Optimizing Antimicrobial Peptide Design: Integration of Cell-Penetrating Peptides, Amyloidogenic Fragments, and Amino Acid Residue Modifications.

The escalating threat of multidrug-resistant pathogens necessitates innovative approaches to combat infectious diseases. In this study, we examined peptides R23F S *, V31K S *, and R44K S *, which were engineered to include an amyloidogenic fragment sourced from the S1 protein of S. aureus , along with one or two cell-penetrating peptide (CPP) components.
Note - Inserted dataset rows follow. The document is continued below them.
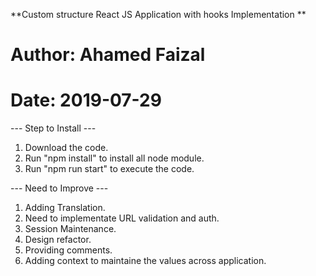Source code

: **Custom structure React JS Application with hooks Implementation **
# Author: Ahamed Faizal
# Date: 2019-07-29

--- Step to Install ---
1. Download the code.
2. Run "npm install" to install all node module.
3. Run "npm run start" to execute the code.

--- Need to Improve ---
1. Adding Translation.
2. Need to implementate URL validation and auth.
3. Session Maintenance.
4. Design refactor.
5. Providing comments.
6. Adding context to maintaine the values across application.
We assessed the antimicrobial efficacy of these peptides in a liquid medium against various strains of both Gram-positive bacteria, including S. aureus (209P and 129B strains), MRSA (SA 180 and ATCC 43300 strains), and B. cereus (strain IP 5832), and Gram-negative bacteria such as P. aeruginosa (ATCC 28753 and 2943 strains) and E. coli (MG1655 and K12 strains). Peptides R23F S *, V31K S *, and R44K S * exhibited antimicrobial activity comparable to gentamicin and meropenem against all tested bacteria at concentrations ranging from 24 to 48 μM. The peptides showed a stronger antimicrobial effect against B. cereus . Notably, peptide R44K S * displayed high efficacy compared to peptides R23F S * and V31K S *, particularly evident at lower concentrations, resulting in significant inhibition of bacterial growth. Furthermore, modified peptides V31K S * and R44K S * demonstrated enhanced inhibitory effects on bacterial growth across different strains compared to their unmodified counterparts V31K S and R44K S . These results highlight the potential of integrating cell-penetrating peptides, amyloidogenic fragments, and amino acid residue modifications to advance the innovation in the field of antimicrobial peptides, thereby increasing their effectiveness against a broad spectrum of pathogens.